Professionally, this placement comes into its own where the work touches care, education, food, psychology, family, property or cultural heritage. Early-years teachers, psychotherapists, cooks, primary teachers, museum curators, estate agents with a human face, paediatric and geriatric doctors, people running family projects. Almost any role suits where the job is to hold a long emotional contact with people and where the result is measured not in figures but in how much lighter someone else feels.
I'd put it this way: a Cancer Sun is strong in fields where things have to be carried to term, not stormed.
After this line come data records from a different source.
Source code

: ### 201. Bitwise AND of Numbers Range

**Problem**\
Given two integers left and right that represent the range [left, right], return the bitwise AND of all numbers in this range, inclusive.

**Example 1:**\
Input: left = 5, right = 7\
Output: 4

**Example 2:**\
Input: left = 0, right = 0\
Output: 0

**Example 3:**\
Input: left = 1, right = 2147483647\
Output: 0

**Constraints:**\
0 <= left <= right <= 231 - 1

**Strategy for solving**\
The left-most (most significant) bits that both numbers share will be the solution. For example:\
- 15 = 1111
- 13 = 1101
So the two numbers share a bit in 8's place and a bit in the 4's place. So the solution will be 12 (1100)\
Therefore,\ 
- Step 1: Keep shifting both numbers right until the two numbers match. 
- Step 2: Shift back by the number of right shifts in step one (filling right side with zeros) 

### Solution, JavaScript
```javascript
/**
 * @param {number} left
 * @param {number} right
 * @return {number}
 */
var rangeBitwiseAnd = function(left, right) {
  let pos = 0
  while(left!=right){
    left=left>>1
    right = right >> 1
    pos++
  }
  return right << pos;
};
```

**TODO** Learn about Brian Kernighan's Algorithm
Launching a start-up in a month isn't their script; growing a small business over five years with a loyal client base very much is. In a corporate career, the team matters enormously to this person: if "their people" are around, they can work at one company for twenty years and grow slowly but steadily. In a place of churn and facelessness, they wilt quickly, even on good money.
Money, with this Sun, tends to come through long relationships with clients and through the theme of home: food and hospitality, a private practice with a base of regulars, education projects with a long cycle, anything tied to property and interiors. A family business often goes well, especially when healthy boundaries between roles can be built. Fast trading, aggressive selling and cold calling tend to go badly. The career peak for a Cancer Sun often lands after forty: by then a reputation has accumulated, a circle of regular clients, and the inner maturity that lets them take on a public role without burning out. Before that age they're more often searching, feeling their way and laying the foundation — and there's no rush in any of it.